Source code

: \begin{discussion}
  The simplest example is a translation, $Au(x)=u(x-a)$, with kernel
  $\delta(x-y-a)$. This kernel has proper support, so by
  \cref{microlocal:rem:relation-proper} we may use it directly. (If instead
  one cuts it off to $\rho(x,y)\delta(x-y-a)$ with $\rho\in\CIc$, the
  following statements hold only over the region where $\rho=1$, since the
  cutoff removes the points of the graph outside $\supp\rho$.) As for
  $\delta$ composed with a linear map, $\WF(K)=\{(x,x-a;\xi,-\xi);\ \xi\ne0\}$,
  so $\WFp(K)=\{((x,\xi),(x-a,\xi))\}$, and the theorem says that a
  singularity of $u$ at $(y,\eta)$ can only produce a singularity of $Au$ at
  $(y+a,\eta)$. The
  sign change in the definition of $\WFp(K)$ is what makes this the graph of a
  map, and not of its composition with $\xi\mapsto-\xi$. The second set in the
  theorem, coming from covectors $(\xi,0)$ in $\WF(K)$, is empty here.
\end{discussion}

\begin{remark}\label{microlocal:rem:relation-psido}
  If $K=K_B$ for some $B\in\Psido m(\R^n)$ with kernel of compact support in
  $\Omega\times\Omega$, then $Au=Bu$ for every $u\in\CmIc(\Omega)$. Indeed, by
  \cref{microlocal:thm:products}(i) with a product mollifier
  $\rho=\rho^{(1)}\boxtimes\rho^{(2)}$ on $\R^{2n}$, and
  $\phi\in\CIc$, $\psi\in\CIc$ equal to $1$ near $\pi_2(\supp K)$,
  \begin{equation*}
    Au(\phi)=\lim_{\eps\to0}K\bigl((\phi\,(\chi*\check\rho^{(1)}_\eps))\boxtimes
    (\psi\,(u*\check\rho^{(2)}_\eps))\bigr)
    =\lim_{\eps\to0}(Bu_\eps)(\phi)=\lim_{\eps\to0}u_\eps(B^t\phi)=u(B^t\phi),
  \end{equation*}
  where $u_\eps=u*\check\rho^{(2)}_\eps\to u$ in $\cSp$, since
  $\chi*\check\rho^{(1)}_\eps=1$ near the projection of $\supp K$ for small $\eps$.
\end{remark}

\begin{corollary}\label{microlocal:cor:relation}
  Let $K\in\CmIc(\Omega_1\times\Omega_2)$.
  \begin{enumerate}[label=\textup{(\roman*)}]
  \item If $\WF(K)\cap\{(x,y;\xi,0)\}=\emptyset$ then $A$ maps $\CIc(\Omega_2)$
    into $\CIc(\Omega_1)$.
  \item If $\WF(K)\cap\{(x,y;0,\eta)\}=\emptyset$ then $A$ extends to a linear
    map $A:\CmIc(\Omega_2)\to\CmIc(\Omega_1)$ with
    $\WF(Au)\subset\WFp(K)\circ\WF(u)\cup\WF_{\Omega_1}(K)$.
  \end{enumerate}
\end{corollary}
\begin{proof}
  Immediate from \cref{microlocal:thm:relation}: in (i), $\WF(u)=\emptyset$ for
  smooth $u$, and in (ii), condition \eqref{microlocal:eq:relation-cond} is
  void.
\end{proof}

━━━━━━

> [WORK INSTRUCTION]: Which lines in the records above contain the word "then"? Return each of them.

> [EXERCISE RESULT]:
  $\Omega\times\Omega$, then $Au=Bu$ for every $u\in\CmIc(\Omega)$. Indeed, by
  \item If $\WF(K)\cap\{(x,y;\xi,0)\}=\emptyset$ then $A$ maps $\CIc(\Omega_2)$
  \item If $\WF(K)\cap\{(x,y;0,\eta)\}=\emptyset$ then $A$ extends to a linear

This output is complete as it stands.